Another unpredictable day for sterling on Friday, with recovery from a 13-month low seen against the euro. With no economic data of note released from the UK on Friday, sterling movement was largely dictated by events elsewhere. Profit-taking against the euro saw sterling make up ground against the single currency, whilst better-than-expected retail sales data from the US saw sterling fall against the dollar. At the start of today’s trading we have seen a “gap” upwards for sterling against the euro which may be a consequence of Draghi making a speech later today and worries over what he may say to undermine the euro.

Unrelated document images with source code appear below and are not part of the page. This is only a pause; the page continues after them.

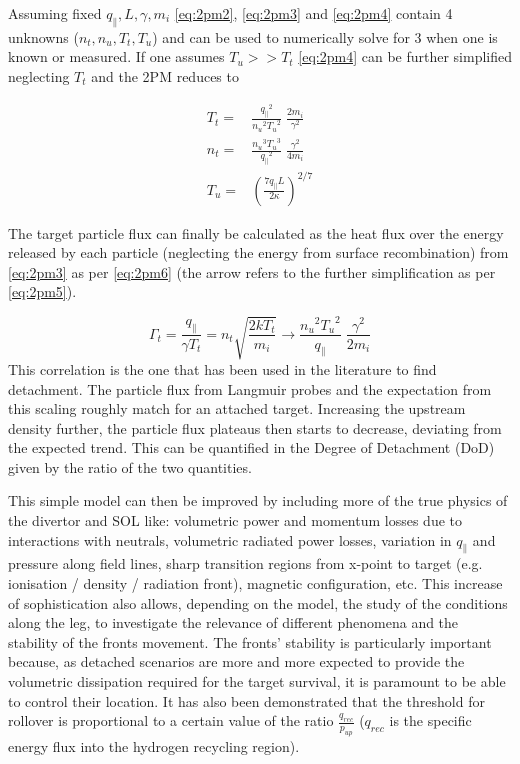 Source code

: Assuming fixed $q_{\parallel}, L, \gamma, m_i$ \autoref{eq:2pm2}, \ref{eq:2pm3} and \ref{eq:2pm4} contain 4 unknowns ($n_t, n_u, T_t, T_u$) and can be used to numerically solve for 3 when one is known or measured. If one assumes $T_u >> T_t$ %
\autoref{eq:2pm4} can be further simplified neglecting $T_t$ and the 2PM reduces to

\begin{equation}
\begin{aligned}
T_t =& \frac{{q_{\parallel}}^2}{{n_u}^2 {T_u}^2} \; \frac{2m_i}{\gamma^2} \\
n_t =& \frac{{n_u}^3 {T_u}^3}{{q_{\parallel}}^2} \; \frac{\gamma^2}{4m_i} \\
T_u =& \left( \frac{7 q_{\parallel} L}{2 \kappa} \right)^{2/7}
\end{aligned}
\label{eq:2pm5}
\end{equation}

The target particle flux can finally be calculated as the heat flux over the energy released by each particle (neglecting the energy from surface recombination) from \autoref{eq:2pm3} as per \autoref{eq:2pm6} (the arrow refers to the further simplification as per \autoref{eq:2pm5}).

\begin{equation}
\Gamma_t = \frac{q_{\parallel}}{\gamma T_t} =  n_t \sqrt{\frac{2kT_t}{m_i}} \rightarrow \frac{{n_u}^2 {T_u}^2}{q_{\parallel}} \; \frac{\gamma^2}{2m_i}
\label{eq:2pm6}
\end{equation}
This correlation is the one that has been used in the literature to find detachment. The particle flux from Langmuir probes and the expectation from this scaling roughly match for an attached target. Increasing the upstream density further, the particle flux plateaus then starts to decrease, deviating from the expected trend. This can be quantified in the Degree of Detachment (DoD) given by the ratio of the two quantities.\cite{Stangeby2001,Loarte1998}

This simple model can then be improved by including more of the true physics of the divertor and SOL like: volumetric power and momentum losses due to interactions with neutrals, volumetric radiated power losses, variation in $q_{\parallel}$ and pressure along field lines, sharp transition regions from x-point to target (e.g. ionisation / density / radiation front), magnetic configuration, etc.\cite{Stangeby2001,Cowley2022,Reinke2017,Lipschultz2016} This increase of sophistication also allows, depending on the model, the study of the conditions along the leg, to investigate the relevance of different phenomena and the stability of the fronts movement. The fronts' stability is particularly important because, as detached scenarios are more and more expected to provide the volumetric dissipation required for the target survival, it is paramount to be able to control their location. It has also been demonstrated that the threshold for rollover is proportional to a certain value of the ratio $ \frac {q_{rec}} {p_{up}}$ ($q_{rec}$ is the speciﬁc energy ﬂux into the hydrogen recycling region). \cite{Krasheninnikov1999,Krasheninnikov2016,Stangeby2018}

Despite a quiet start to the week, UK inflation data will be a key figure when it is released tomorrow. With negative inflation fresh in the memory, investors are likely to take a positive view of sterling should inflation reach the 0.3% forecast throughout January. Wednesday’s average earnings index will also be closely watched, with positive wage growth indicative of a positive economic climate. On Friday we have retail sales figures for the past month which are expected to show a strong rebound from the 1% contraction experienced in December. We also have the Public Sector Borrowing Requirement which will be very carefully scrutinized given that January is a key month for tax collections and we have a UK budget coming up very soon.
We also expect further “revelations” on the In/Out vote of Britain’s membership of the European Union with regard to timing and as to what concessions have been negotiated with its other members. This will have an effect on sterling.